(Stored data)
++++++++++++++++++++
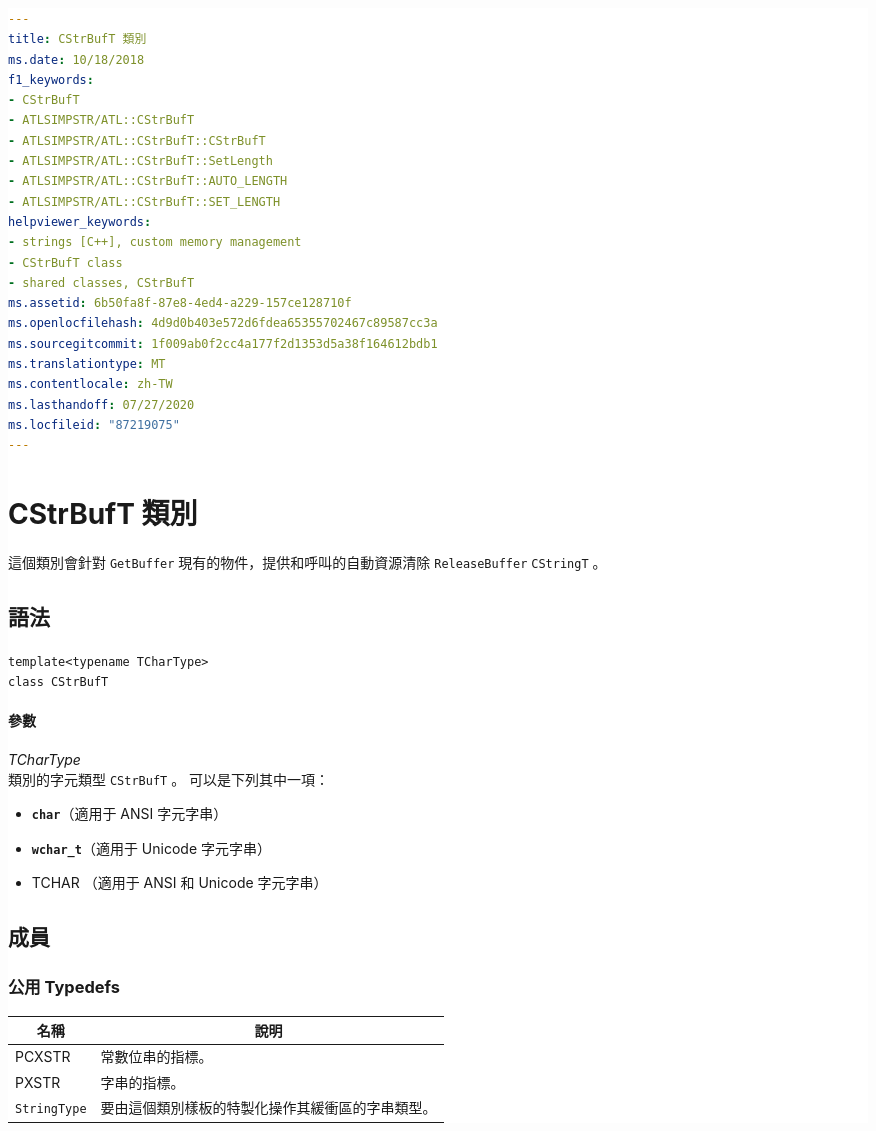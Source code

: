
 ```yaml
---
title: CStrBufT 類別
ms.date: 10/18/2018
f1_keywords:
- CStrBufT
- ATLSIMPSTR/ATL::CStrBufT
- ATLSIMPSTR/ATL::CStrBufT::CStrBufT
- ATLSIMPSTR/ATL::CStrBufT::SetLength
- ATLSIMPSTR/ATL::CStrBufT::AUTO_LENGTH
- ATLSIMPSTR/ATL::CStrBufT::SET_LENGTH
helpviewer_keywords:
- strings [C++], custom memory management
- CStrBufT class
- shared classes, CStrBufT
ms.assetid: 6b50fa8f-87e8-4ed4-a229-157ce128710f
ms.openlocfilehash: 4d9d0b403e572d6fdea65355702467c89587cc3a
ms.sourcegitcommit: 1f009ab0f2cc4a177f2d1353d5a38f164612bdb1
ms.translationtype: MT
ms.contentlocale: zh-TW
ms.lasthandoff: 07/27/2020
ms.locfileid: "87219075"
---
```

# <a name="cstrbuft-class"></a>CStrBufT 類別

這個類別會針對 `GetBuffer` 現有的物件，提供和呼叫的自動資源清除 `ReleaseBuffer` `CStringT` 。

## <a name="syntax"></a>語法

```
template<typename TCharType>
class CStrBufT
```

#### <a name="parameters"></a>參數

*TCharType*<br/>
類別的字元類型 `CStrBufT` 。 可以是下列其中一項：

- **`char`**（適用于 ANSI 字元字串）

- **`wchar_t`**（適用于 Unicode 字元字串）

- TCHAR （適用于 ANSI 和 Unicode 字元字串）

## <a name="members"></a>成員

### <a name="public-typedefs"></a>公用 Typedefs

|名稱|說明|
|----------|-----------------|
|PCXSTR|常數位串的指標。|
|PXSTR|字串的指標。|
|`StringType`|要由這個類別樣板的特製化操作其緩衝區的字串類型。|

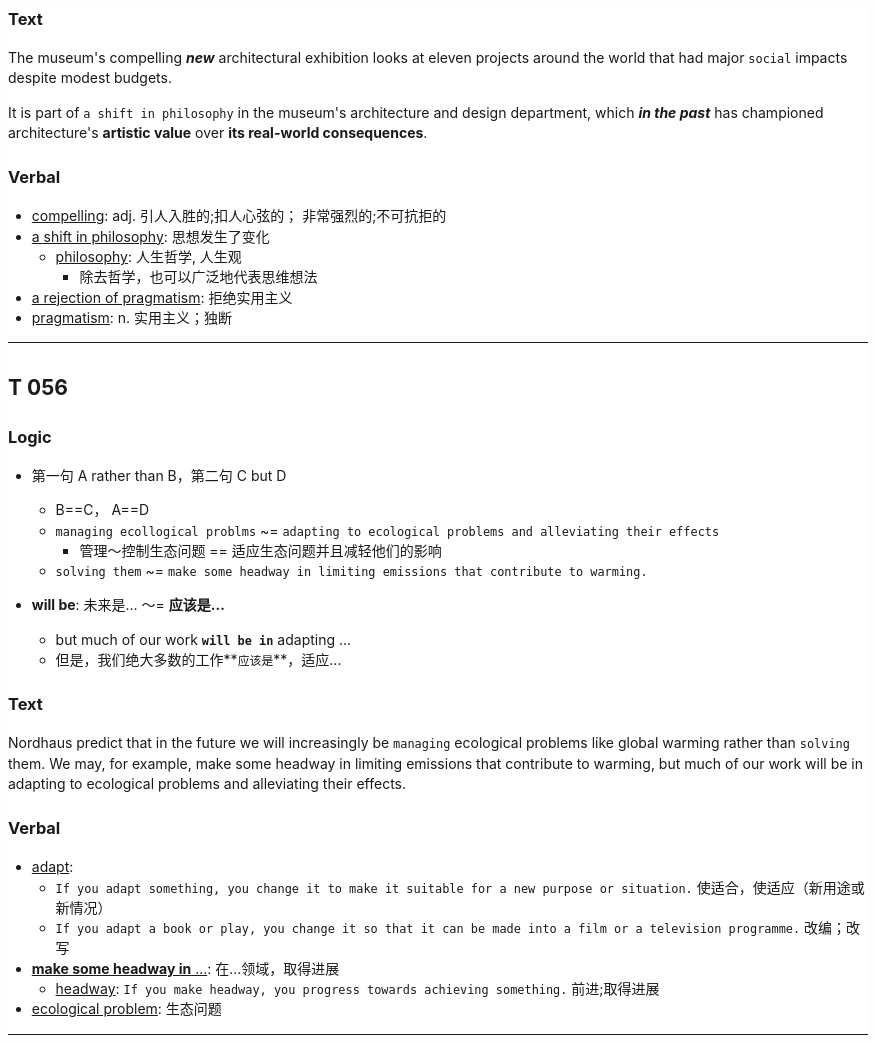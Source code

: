 ### Text

The museum's compelling ***new*** architectural exhibition looks at eleven projects around the world that had major `social` impacts despite modest budgets. 

It is part of `a shift in philosophy` in the museum's architecture and design department, which ***in the past*** has championed architecture's **artistic value** over **its real-world consequences**.



### Verbal

* [compelling](): adj. 引人入胜的;扣人心弦的； 非常强烈的;不可抗拒的
* [a shift in philosophy](): 思想发生了变化
	- [philosophy](): 人生哲学, 人生观
		+ 除去哲学，也可以广泛地代表思维想法
* [a rejection of pragmatism](): 拒绝实用主义
* [pragmatism](): n. 实用主义；独断
--------------------------


## T 056
### Logic

* 第一句 A rather than B，第二句 C but D
	- B==C， A==D
	- `managing ecollogical problms` ~= `adapting to ecological problems and alleviating their effects`
		+ 管理～控制生态问题 == 适应生态问题并且减轻他们的影响
	- `solving them` ~= `make some headway in limiting emissions that contribute to warming.` 
	

* **will be**: 未来是... ～= **应该是...**
	- but much of our work **`will be in`** adapting ...
	- 但是，我们绝大多数的工作**`应该是`**，适应...

### Text

Nordhaus predict that in the future we will increasingly be `managing` ecological problems like global warming rather than `solving` them. We may, for example, make some headway in limiting emissions that contribute to warming, but much of our work will be in adapting to ecological problems and alleviating their effects.

### Verbal

* [adapt](): 
	- `If you adapt something, you change it to make it suitable for a new purpose or situation.` 使适合，使适应（新用途或新情况）
	- `If you adapt a book or play, you change it so that it can be made into a film or a television programme.` 改编；改写
* [**make some headway in** ...](): 在...领域，取得进展
	- [headway](): `If you make headway, you progress towards achieving something.` 前进;取得进展
* [ecological problem](): 生态问题
--------------------------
++++++++++++++++++++
■ Activity ■
Return each full line of the entries that contains the word "museum".

■ Written answer ■
The museum's compelling ***new*** architectural exhibition looks at eleven projects around the world that had major `social` impacts despite modest budgets. 
It is part of `a shift in philosophy` in the museum's architecture and design department, which ***in the past*** has championed architecture's **artistic value** over **its real-world consequences**.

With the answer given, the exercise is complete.